**EXERCISE DETAILS:** Search the records for the word "adapters" and copy every line in which it occurs.

**AVAILABLE DATA:**

= = =

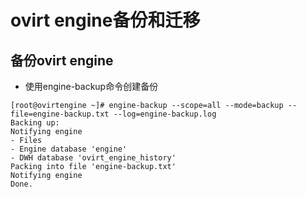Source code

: # ovirt engine备份和迁移

## 备份ovirt engine

- 使用engine-backup命令创建备份

```
[root@ovirtengine ~]# engine-backup --scope=all --mode=backup --file=engine-backup.txt --log=engine-backup.log
Backing up:
Notifying engine
- Files
- Engine database 'engine'
- DWH database 'ovirt_engine_history'
Packing into file 'engine-backup.txt'
Notifying engine
Done.
```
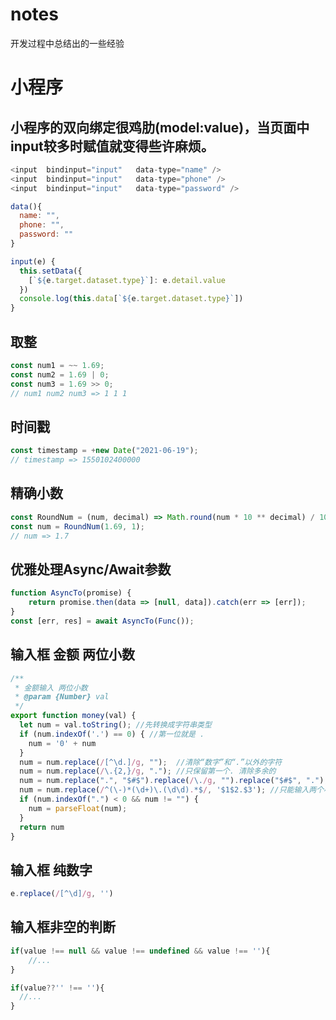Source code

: # notes
开发过程中总结出的一些经验

# 小程序
## 小程序的双向绑定很鸡肋(model:value)，当页面中input较多时赋值就变得些许麻烦。
```javascript
<input  bindinput="input"   data-type="name" /> 
<input  bindinput="input"   data-type="phone" /> 
<input  bindinput="input"   data-type="password" /> 

data(){
  name: "",
  phone: "",
  password: ""
}

input(e) {
  this.setData({
    [`${e.target.dataset.type}`]: e.detail.value
  })
  console.log(this.data[`${e.target.dataset.type}`])
}
```
## 取整
```javascript
const num1 = ~~ 1.69;
const num2 = 1.69 | 0;
const num3 = 1.69 >> 0;
// num1 num2 num3 => 1 1 1
```
## 时间戳
```javascript
const timestamp = +new Date("2021-06-19");
// timestamp => 1550102400000
```
## 精确小数
```javascript
const RoundNum = (num, decimal) => Math.round(num * 10 ** decimal) / 10 ** decimal;
const num = RoundNum(1.69, 1);
// num => 1.7
```
## 优雅处理Async/Await参数
```javascript
function AsyncTo(promise) {
    return promise.then(data => [null, data]).catch(err => [err]);
}
const [err, res] = await AsyncTo(Func());
```

## 输入框 金额 两位小数
```javascript
/**
 * 金额输入 两位小数
 * @param {Number} val 
 */
export function money(val) {
  let num = val.toString(); //先转换成字符串类型
  if (num.indexOf('.') == 0) { //第一位就是 .
    num = '0' + num
  }
  num = num.replace(/[^\d.]/g, "");  //清除“数字”和“.”以外的字符
  num = num.replace(/\.{2,}/g, "."); //只保留第一个. 清除多余的
  num = num.replace(".", "$#$").replace(/\./g, "").replace("$#$", ".");
  num = num.replace(/^(\-)*(\d+)\.(\d\d).*$/, '$1$2.$3'); //只能输入两个小数
  if (num.indexOf(".") < 0 && num != "") {
    num = parseFloat(num);
  }
  return num
}
```

## 输入框 纯数字
```javascript
e.replace(/[^\d]/g, '')
```

## 输入框非空的判断
```javascript
if(value !== null && value !== undefined && value !== ''){
    //...
}

if(value??'' !== ''){
  //...
}
```
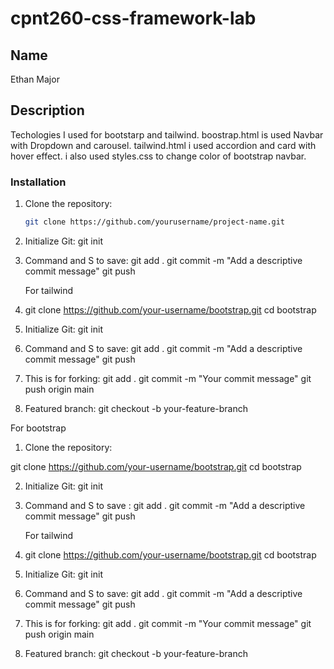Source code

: # cpnt260-css-framework-lab

## Name

Ethan Major

## Description

Techologies I used for bootstarp and tailwind.
boostrap.html is used Navbar with Dropdown and carousel.
tailwind.html i used accordion and card with hover effect.
i also used styles.css to change color of bootstrap navbar.

### Installation

1. Clone the repository:

   ```bash
   git clone https://github.com/yourusername/project-name.git

   ```

2. Initialize Git:
   git init

3. Command and S to save:
   git add .
   git commit -m "Add a descriptive commit message"
   git push

   For tailwind

4. git clone https://github.com/your-username/bootstrap.git
   cd bootstrap

5. Initialize Git:
   git init

6. Command and S to save:
   git add .
   git commit -m "Add a descriptive commit message"
   git push

7. This is for forking:
   git add .
   git commit -m "Your commit message"
   git push origin main

8. Featured branch:
   git checkout -b your-feature-branch

For bootstrap

1. Clone the repository:

git clone https://github.com/your-username/bootstrap.git
cd bootstrap

2. Initialize Git:
   git init

3. Command and S to save :
   git add .
   git commit -m "Add a descriptive commit message"
   git push

   For tailwind

4. git clone https://github.com/your-username/bootstrap.git
   cd bootstrap

5. Initialize Git:
   git init

6. Command and S to save:
   git add .
   git commit -m "Add a descriptive commit message"
   git push

7. This is for forking:
   git add .
   git commit -m "Your commit message"
   git push origin main

8. Featured branch:
   git checkout -b your-feature-branch
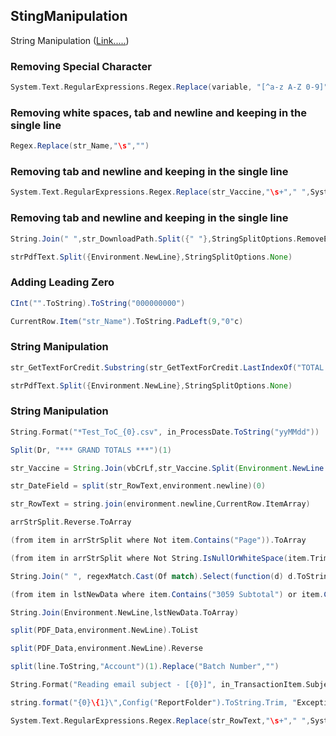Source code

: 
## StingManipulation 
String Manipulation ([Link.....](https://forum.uipath.com/t/how-to-manipulate-a-part-of-string-split-trim-substring-replace-remove-left-right/140180))


### Removing Special Character 
```scala
System.Text.RegularExpressions.Regex.Replace(variable, "[^a-z A-Z 0-9]", "")

```
### Removing white spaces, tab and newline and keeping in the single line
```scala
Regex.Replace(str_Name,"\s","")

```

### Removing tab and newline and keeping in the single line
```scala
System.Text.RegularExpressions.Regex.Replace(str_Vaccine,"\s+"," ",System.Text.RegularExpressions.RegexOptions.Multiline).Trim

```

### Removing tab and newline and keeping in the single line
```scala
String.Join(" ",str_DownloadPath.Split({" "},StringSplitOptions.RemoveEmptyEntries))

```


```scala
strPdfText.Split({Environment.NewLine},StringSplitOptions.None)
```


### Adding Leading Zero

```scala
CInt("".ToString).ToString("000000000")

```
```scala
CurrentRow.Item("str_Name").ToString.PadLeft(9,"0"c)

```

### String Manipulation


```scala
str_GetTextForCredit.Substring(str_GetTextForCredit.LastIndexOf("TOTAL CREDITS")).Replace(",","")
```

```scala
strPdfText.Split({Environment.NewLine},StringSplitOptions.None)
```



### String Manipulation


```scala
String.Format("*Test_ToC_{0}.csv", in_ProcessDate.ToString("yyMMdd"))
```
```scala
Split(Dr, "*** GRAND TOTALS ***")(1)
```

```java
str_Vaccine = String.Join(vbCrLf,str_Vaccine.Split(Environment.NewLine.ToArray,StringSplitOptions.RemoveEmptyEntries))
```


```scala
str_DateField = split(str_RowText,environment.newline)(0)
```

```scala
str_RowText = string.join(environment.newline,CurrentRow.ItemArray)
```

```scala
arrStrSplit.Reverse.ToArray
```

```scala
(from item in arrStrSplit where Not item.Contains("Page")).ToArray
```

```scala
(from item in arrStrSplit where Not String.IsNullOrWhiteSpace(item.Trim)).ToArray
```

```scala
String.Join(" ", regexMatch.Cast(Of match).Select(function(d) d.ToString).ToArray)
```

```scala
(from item in lstNewData where item.Contains("3059 Subtotal") or item.Contains("8155 Subtotal")).ToList
```

```scala
String.Join(Environment.NewLine,lstNewData.ToArray)
```

```scala
split(PDF_Data,environment.NewLine).ToList
```

```scala
split(PDF_Data,environment.NewLine).Reverse
```

```scala
split(line.ToString,"Account")(1).Replace("Batch Number","")
```

```scala
String.Format("Reading email subject - [{0}]", in_TransactionItem.Subject)
```

```scala
string.format("{0}\{1}\",Config("ReportFolder").ToString.Trim, "ExceptionScreenshots")
```

```scala
System.Text.RegularExpressions.Regex.Replace(str_RowText,"\s+"," ",System.Text.RegularExpressions.RegexOptions.Multiline).Trim
```

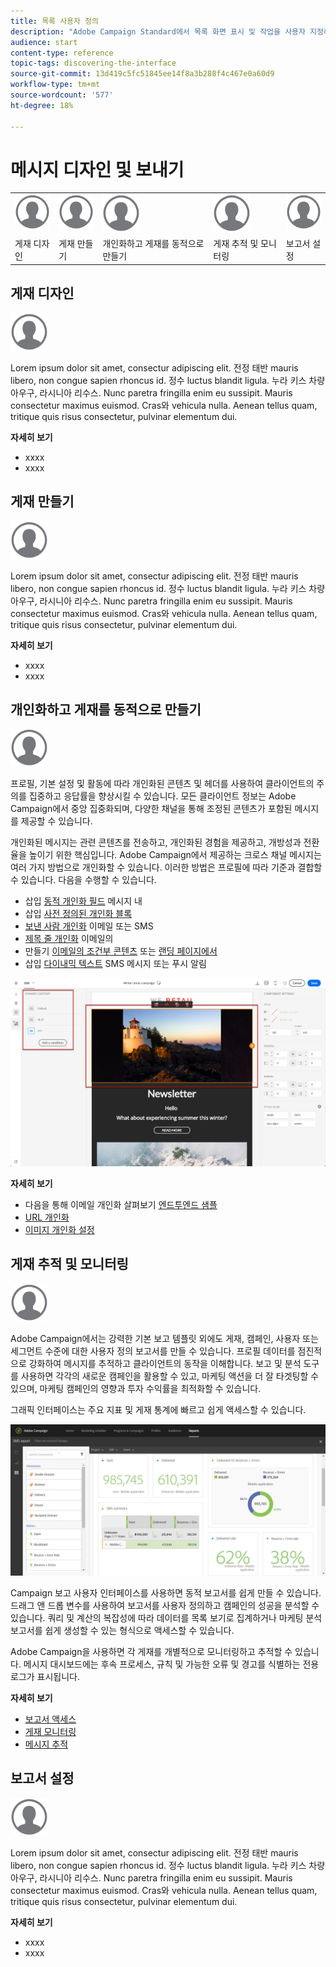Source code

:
 ```yaml
---
title: 목록 사용자 정의
description: "Adobe Campaign Standard에서 목록 화면 표시 및 작업을 사용자 지정하는 방법: 요소 정렬, 필터링, 삭제 또는 복제. 화면에 지정된 하나 또는 여러 리소스의 요소가 표시됩니다."
audience: start
content-type: reference
topic-tags: discovering-the-interface
source-git-commit: 13d419c5fc51845ee14f8a3b288f4c467e0a60d9
workflow-type: tm+mt
source-wordcount: '577'
ht-degree: 18%

---
```



# 메시지 디자인 및 보내기

<table>
<tr>
    <td valign="top">
        <a href="../../start/using/work-with-audiences.md"><img width="60px" alt="조건" src="assets/icon_profile.svg"/></a>
    </td>
    <td valign="top">
        <a href="../../api/using/creating-a-service.md"><img width="60px" alt="조건" src="assets/icon_profile.svg"/></a>
    </td>
    <td valign="top">
        <a href="../../api/using/interacting-with-custom-resources.md"><img width="60px" alt="조건" src="assets/icon_profile.svg"/></a>
    </td>
    <td valign="top">
        <a href="../../api/using/interacting-with-marketing-history.md"><img width="60px" alt="조건" src="assets/icon_profile.svg"/></a>
    </td>
    <td valign="top">
        <a href="../../api/using/interacting-with-marketing-history.md"><img width="60px" alt="조건" src="assets/icon_profile.svg"/></a>
    </td>
</tr>
<tr>
<td>게재 디자인</td>
<td>게재 만들기</td>
<td>개인화하고 게재를 동적으로 만들기</td>
<td>게재 추적 및 모니터링</td>
<td>보고서 설정</td>
</tr>
</table>

## 게재 디자인

<img width="60px" alt="조건" src="assets/icon_profile.svg"/>

Lorem ipsum dolor sit amet, consectur adipiscing elit. 전정 태반 mauris libero, non congue sapien rhoncus id. 정수 luctus blandit ligula. 누라 키스 차량 아우구, 라시니아 리수스. Nunc paretra fringilla enim eu sussipit. Mauris consectetur maximus euismod. Cras와 vehicula nulla. Aenean tellus quam, tritique quis risus consectetur, pulvinar elementum dui.

**자세히 보기**

* xxxx
* xxxx

## 게재 만들기

<img width="60px" alt="조건" src="assets/icon_profile.svg"/>

Lorem ipsum dolor sit amet, consectur adipiscing elit. 전정 태반 mauris libero, non congue sapien rhoncus id. 정수 luctus blandit ligula. 누라 키스 차량 아우구, 라시니아 리수스. Nunc paretra fringilla enim eu sussipit. Mauris consectetur maximus euismod. Cras와 vehicula nulla. Aenean tellus quam, tritique quis risus consectetur, pulvinar elementum dui.

**자세히 보기**

* xxxx
* xxxx

## 개인화하고 게재를 동적으로 만들기

<img width="60px" alt="조건" src="assets/icon_profile.svg"/>

프로필, 기본 설정 및 활동에 따라 개인화된 콘텐츠 및 헤더를 사용하여 클라이언트의 주의를 집중하고 응답률을 향상시킬 수 있습니다. 모든 클라이언트 정보는 Adobe Campaign에서 중앙 집중화되며, 다양한 채널을 통해 조정된 콘텐츠가 포함된 메시지를 제공할 수 있습니다.

개인화된 메시지는 관련 콘텐츠를 전송하고, 개인화된 경험을 제공하고, 개방성과 전환율을 높이기 위한 핵심입니다. Adobe Campaign에서 제공하는 크로스 채널 메시지는 여러 가지 방법으로 개인화할 수 있습니다. 이러한 방법은 프로필에 따라 기준과 결합할 수 있습니다. 다음을 수행할 수 있습니다.

* 삽입 [동적 개인화 필드](../../designing/using/personalization.md#inserting-a-personalization-field) 메시지 내
* 삽입 [사전 정의된 개인화 블록](../../designing/using/personalization.md#adding-a-content-block)
* [보낸 사람 개인화](../../designing/using/subject-line.md) 이메일 또는 SMS
* [제목 줄 개인화](../../designing/using/subject-line.md) 이메일의
* 만들기 [이메일의 조건부 콘텐츠](../../designing/using/personalization.md#defining-dynamic-content-in-an-email) 또는 [랜딩 페이지에서](../../channels/using/designing-a-landing-page.md#defining-dynamic-content-in-a-landing-page)
* 삽입 [다이내믹 텍스트](../../channels/using/defining-dynamic-text.md) SMS 메시지 또는 푸시 알림

![](assets/delivery_content_43.png)

**자세히 보기**

* 다음을 통해 이메일 개인화 살펴보기 [엔드투엔드 샘플](../../designing/using/personalization.md#example-email-personalization)
* [URL 개인화](../../designing/using/personalization.md#personalizing-urls)
* [이미지 개인화 설정](../../designing/using/personalization.md#personalizing-an-image-source)

## 게재 추적 및 모니터링

<img width="60px" alt="조건" src="assets/icon_profile.svg"/>

Adobe Campaign에서는 강력한 기본 보고 템플릿 외에도 게재, 캠페인, 사용자 또는 세그먼트 수준에 대한 사용자 정의 보고서를 만들 수 있습니다. 프로필 데이터를 점진적으로 강화하여 메시지를 추적하고 클라이언트의 동작을 이해합니다. 보고 및 분석 도구를 사용하면 각각의 새로운 캠페인을 활용할 수 있고, 마케팅 액션을 더 잘 타겟팅할 수 있으며, 마케팅 캠페인의 영향과 투자 수익률을 최적화할 수 있습니다.

그래픽 인터페이스는 주요 지표 및 게재 통계에 빠르고 쉽게 액세스할 수 있습니다.

![](assets/dynamic_report_intro.png)

Campaign 보고 사용자 인터페이스를 사용하면 동적 보고서를 쉽게 만들 수 있습니다. 드래그 앤 드롭 변수를 사용하여 보고서를 사용자 정의하고 캠페인의 성공을 분석할 수 있습니다. 쿼리 및 계산의 복잡성에 따라 데이터를 목록 보기로 집계하거나 마케팅 분석 보고서를 쉽게 생성할 수 있는 형식으로 액세스할 수 있습니다.

Adobe Campaign을 사용하면 각 게재를 개별적으로 모니터링하고 추적할 수 있습니다. 메시지 대시보드에는 후속 프로세스, 규칙 및 가능한 오류 및 경고를 식별하는 전용 로그가 표시됩니다.


**자세히 보기**

* [보고서 액세스](../../reporting/using/about-dynamic-reports.md)
* [게재 모니터링](../../sending/using/monitoring-a-delivery.md)
* [메시지 추적](../../sending/using/tracking-messages.md)

## 보고서 설정

<img width="60px" alt="조건" src="assets/icon_profile.svg"/>

Lorem ipsum dolor sit amet, consectur adipiscing elit. 전정 태반 mauris libero, non congue sapien rhoncus id. 정수 luctus blandit ligula. 누라 키스 차량 아우구, 라시니아 리수스. Nunc paretra fringilla enim eu sussipit. Mauris consectetur maximus euismod. Cras와 vehicula nulla. Aenean tellus quam, tritique quis risus consectetur, pulvinar elementum dui.

**자세히 보기**

* xxxx
* xxxx

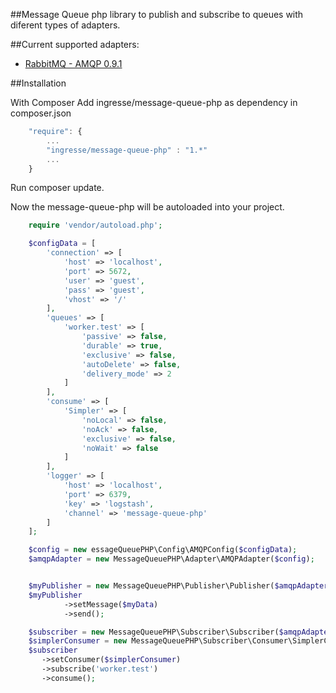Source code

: ##Message Queue php library to publish and subscribe to queues with diferent types of adapters.

##Current supported adapters:

- [RabbitMQ - AMQP 0.9.1](https://www.rabbitmq.com/tutorials/amqp-concepts.html)

##Installation

With Composer
Add ingresse/message-queue-php as dependency in composer.json

```javascript
    "require": {
        ...
        "ingresse/message-queue-php" : "1.*"
        ...
    }
```

Run composer update.

Now the message-queue-php will be autoloaded into your project.

```php
    require 'vendor/autoload.php';

    $configData = [
        'connection' => [
            'host' => 'localhost',
            'port' => 5672,
            'user' => 'guest',
            'pass' => 'guest',
            'vhost' => '/'
        ],
        'queues' => [
            'worker.test' => [
                'passive' => false,
                'durable' => true,
                'exclusive' => false,
                'autoDelete' => false,
                'delivery_mode' => 2
            ]
        ],
        'consume' => [
            'Simpler' => [
                'noLocal' => false,
                'noAck' => false,
                'exclusive' => false,
                'noWait' => false
            ]
        ],
        'logger' => [
            'host' => 'localhost',
            'port' => 6379,
            'key' => 'logstash',
            'channel' => 'message-queue-php'
        ]
    ];

    $config = new essageQueuePHP\Config\AMQPConfig($configData);
    $amqpAdapter = new MessageQueuePHP\Adapter\AMQPAdapter($config);


    $myPublisher = new MessageQueuePHP\Publisher\Publisher($amqpAdapter, 'worker.test');
    $myPublisher
            ->setMessage($myData)
            ->send();

    $subscriber = new MessageQueuePHP\Subscriber\Subscriber($amqpAdapter);
    $simplerConsumer = new MessageQueuePHP\Subscriber\Consumer\SimplerConsumer;
    $subscriber
       ->setConsumer($simplerConsumer)
       ->subscribe('worker.test')
       ->consume();
```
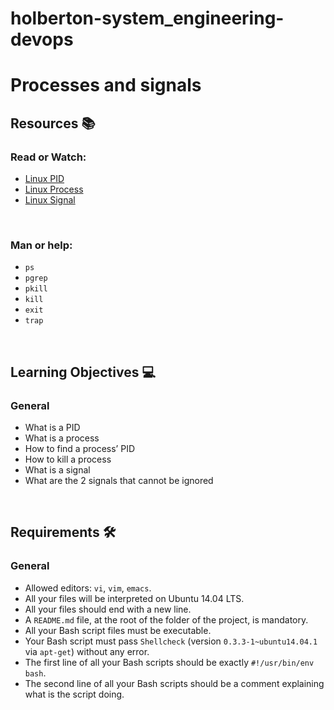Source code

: # holberton-system_engineering-devops

# Processes and signals

## Resources :books:
### Read or Watch:

* [Linux PID](https://intranet.hbtn.io/rltoken/FcpEdqz8hau7eEB0Pi8Ong)
* [Linux Process](https://intranet.hbtn.io/rltoken/hX_t2YK0erLPbdTq0-uKwQ)
* [Linux Signal](https://intranet.hbtn.io/rltoken/SojW4zvL8j1yaoa7_NM6rA)

</br>

### Man or help:

* ```ps```
* ```pgrep```
* ```pkill```
* ```kill```
* ```exit```
* ```trap```

</br>

## Learning Objectives :computer:
### General

* What is a PID
* What is a process
* How to find a process’ PID
* How to kill a process
* What is a signal
* What are the 2 signals that cannot be ignored

</br>

## Requirements :hammer_and_wrench:
### General

* Allowed editors: ```vi```, ```vim```, ```emacs```.
* All your files will be interpreted on Ubuntu 14.04 LTS.
* All your files should end with a new line.
* A ```README.md``` file, at the root of the folder of the project, is mandatory.
* All your Bash script files must be executable.
* Your Bash script must pass ```Shellcheck``` (version ```0.3.3-1~ubuntu14.04.1``` via ```apt-get```) without any error.
* The first line of all your Bash scripts should be exactly ```#!/usr/bin/env bash```.
* The second line of all your Bash scripts should be a comment explaining what is the script doing.
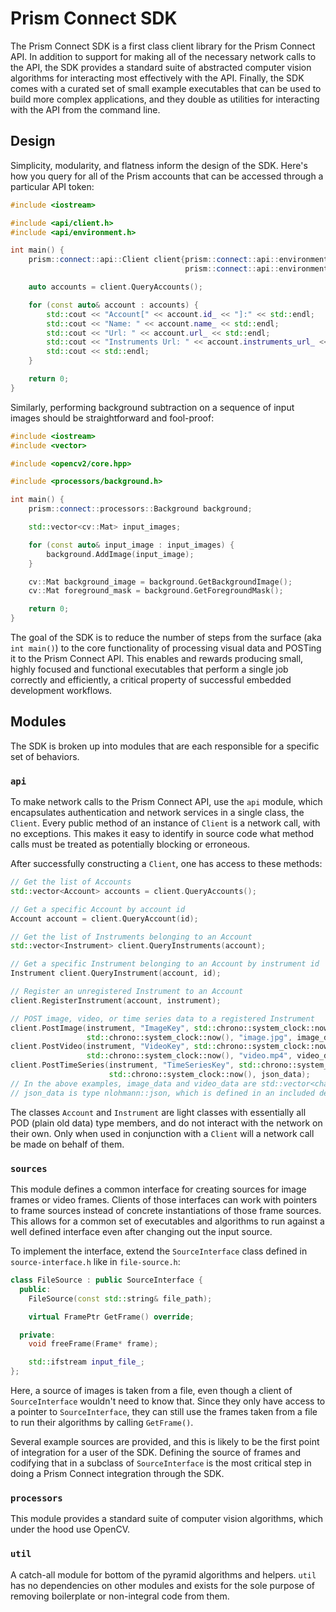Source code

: # Prism Connect SDK

The Prism Connect SDK is a first class client library for the Prism Connect API. In addition to support for making all of the necessary network calls to the API, the SDK provides a standard suite of abstracted computer vision algorithms for interacting most effectively with the API. Finally, the SDK comes with a curated set of small example executables that can be used to build more complex applications, and they double as utilities for interacting with the API from the command line.

## Design

Simplicity, modularity, and flatness inform the design of the SDK. Here's how you query for all of the Prism accounts that can be accessed through a particular API token:

```c++
#include <iostream>

#include <api/client.h>
#include <api/environment.h>

int main() {
    prism::connect::api::Client client{prism::connect::api::environment::ApiRoot(),
                                       prism::connect::api::environment::ApiToken()};

    auto accounts = client.QueryAccounts();

    for (const auto& account : accounts) {
        std::cout << "Account[" << account.id_ << "]:" << std::endl;
        std::cout << "Name: " << account.name_ << std::endl;
        std::cout << "Url: " << account.url_ << std::endl;
        std::cout << "Instruments Url: " << account.instruments_url_ << std::endl;
        std::cout << std::endl;
    }

    return 0;
}
```

Similarly, performing background subtraction on a sequence of input images should be straightforward and fool-proof:

```c++
#include <iostream>
#include <vector>

#include <opencv2/core.hpp>

#include <processors/background.h>

int main() {
    prism::connect::processors::Background background;

    std::vector<cv::Mat> input_images;

    for (const auto& input_image : input_images) {
        background.AddImage(input_image);
    }

    cv::Mat background_image = background.GetBackgroundImage();
    cv::Mat foreground_mask = background.GetForegroundMask();

    return 0;
}
```

The goal of the SDK is to reduce the number of steps from the surface (aka `int main()`) to the core functionality of processing visual data and POSTing it to the Prism Connect API. This enables and rewards producing small, highly focused and functional executables that perform a single job correctly and efficiently, a critical property of successful embedded development workflows.

## Modules

The SDK is broken up into modules that are each responsible for a specific set of behaviors.

### `api`

To make network calls to the Prism Connect API, use the `api` module, which encapsulates authentication and network services in a single class, the `Client`. Every public method of an instance of `Client` is a network call, with no exceptions. This makes it easy to identify in source code what method calls must be treated as potentially blocking or erroneous.

After successfully constructing a `Client`, one has access to these methods:

```c++
// Get the list of Accounts
std::vector<Account> accounts = client.QueryAccounts();

// Get a specific Account by account id
Account account = client.QueryAccount(id);

// Get the list of Instruments belonging to an Account
std::vector<Instrument> client.QueryInstruments(account);

// Get a specific Instrument belonging to an Account by instrument id
Instrument client.QueryInstrument(account, id);

// Register an unregistered Instrument to an Account
client.RegisterInstrument(account, instrument);

// POST image, video, or time series data to a registered Instrument
client.PostImage(instrument, "ImageKey", std::chrono::system_clock::now(),
                 std::chrono::system_clock::now(), "image.jpg", image_data);
client.PostVideo(instrument, "VideoKey", std::chrono::system_clock::now(),
                 std::chrono::system_clock::now(), "video.mp4", video_data);
client.PostTimeSeries(instrument, "TimeSeriesKey", std::chrono::system_clock::now(),
                      std::chrono::system_clock::now(), json_data);
// In the above examples, image_data and video_data are std::vector<char>, aka, binary data, and
// json_data is type nlohmann::json, which is defined in an included dependency
```

The classes `Account` and `Instrument` are light classes with essentially all POD (plain old data) type members, and do not interact with the network on their own. Only when used in conjunction with a `Client` will a network call be made on behalf of them.

### `sources`

This module defines a common interface for creating sources for image frames or video frames. Clients of those interfaces can work with pointers to frame sources instead of concrete instantiations of those frame sources. This allows for a common set of executables and algorithms to run against a well defined interface even after changing out the input source.

To implement the interface, extend the `SourceInterface` class defined in `source-interface.h` like in `file-source.h`:

```c++
class FileSource : public SourceInterface {
  public:
    FileSource(const std::string& file_path);

    virtual FramePtr GetFrame() override;

  private:
    void freeFrame(Frame* frame);

    std::ifstream input_file_;
};
```

Here, a source of images is taken from a file, even though a client of `SourceInterface` wouldn't need to know that. Since they only have access to a pointer to `SourceInterface`, they can still use the frames taken from a file to run their algorithms by calling `GetFrame()`.

Several example sources are provided, and this is likely to be the first point of integration for a user of the SDK. Defining the source of frames and codifying that in a subclass of `SourceInterface` is the most critical step in doing a Prism Connect integration through the SDK.

### `processors`

This module provides a standard suite of computer vision algorithms, which under the hood use OpenCV.

### `util`

A catch-all module for bottom of the pyramid algorithms and helpers. `util` has no dependencies on other modules and exists for the sole purpose of removing boilerplate or non-integral code from them.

= = =

**SOLUTION BELOW:**
: ##Message Queue php library to publish and subscribe to queues with diferent types of adapters.
##Current supported adapters:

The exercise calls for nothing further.